* **Task description**: The requested output is every line from the one with "Value of Game = 0" through the last line below, printed exactly.

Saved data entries

==============================

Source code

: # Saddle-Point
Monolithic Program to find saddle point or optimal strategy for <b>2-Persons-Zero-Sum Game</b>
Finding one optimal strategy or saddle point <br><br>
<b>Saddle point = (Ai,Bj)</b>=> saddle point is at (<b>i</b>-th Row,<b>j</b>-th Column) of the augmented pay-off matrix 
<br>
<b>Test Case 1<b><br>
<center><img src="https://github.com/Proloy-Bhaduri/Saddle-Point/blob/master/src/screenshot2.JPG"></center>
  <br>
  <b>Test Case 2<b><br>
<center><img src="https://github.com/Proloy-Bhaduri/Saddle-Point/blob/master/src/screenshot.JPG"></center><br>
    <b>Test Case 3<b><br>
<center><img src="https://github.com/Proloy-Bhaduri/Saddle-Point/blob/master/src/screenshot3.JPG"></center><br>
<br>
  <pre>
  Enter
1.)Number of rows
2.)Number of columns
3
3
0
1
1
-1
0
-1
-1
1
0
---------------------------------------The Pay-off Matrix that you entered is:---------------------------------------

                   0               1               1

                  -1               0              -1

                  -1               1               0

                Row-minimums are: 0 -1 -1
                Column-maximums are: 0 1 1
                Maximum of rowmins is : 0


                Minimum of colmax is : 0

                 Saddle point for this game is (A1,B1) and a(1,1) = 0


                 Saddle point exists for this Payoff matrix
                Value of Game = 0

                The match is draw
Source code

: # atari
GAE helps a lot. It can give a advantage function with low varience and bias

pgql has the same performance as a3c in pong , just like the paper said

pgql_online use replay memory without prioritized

==============================

* **Output for this exercise**:
                Value of Game = 0

                The match is draw
Source code

: # atari
GAE helps a lot. It can give a advantage function with low varience and bias

pgql has the same performance as a3c in pong , just like the paper said

pgql_online use replay memory without prioritized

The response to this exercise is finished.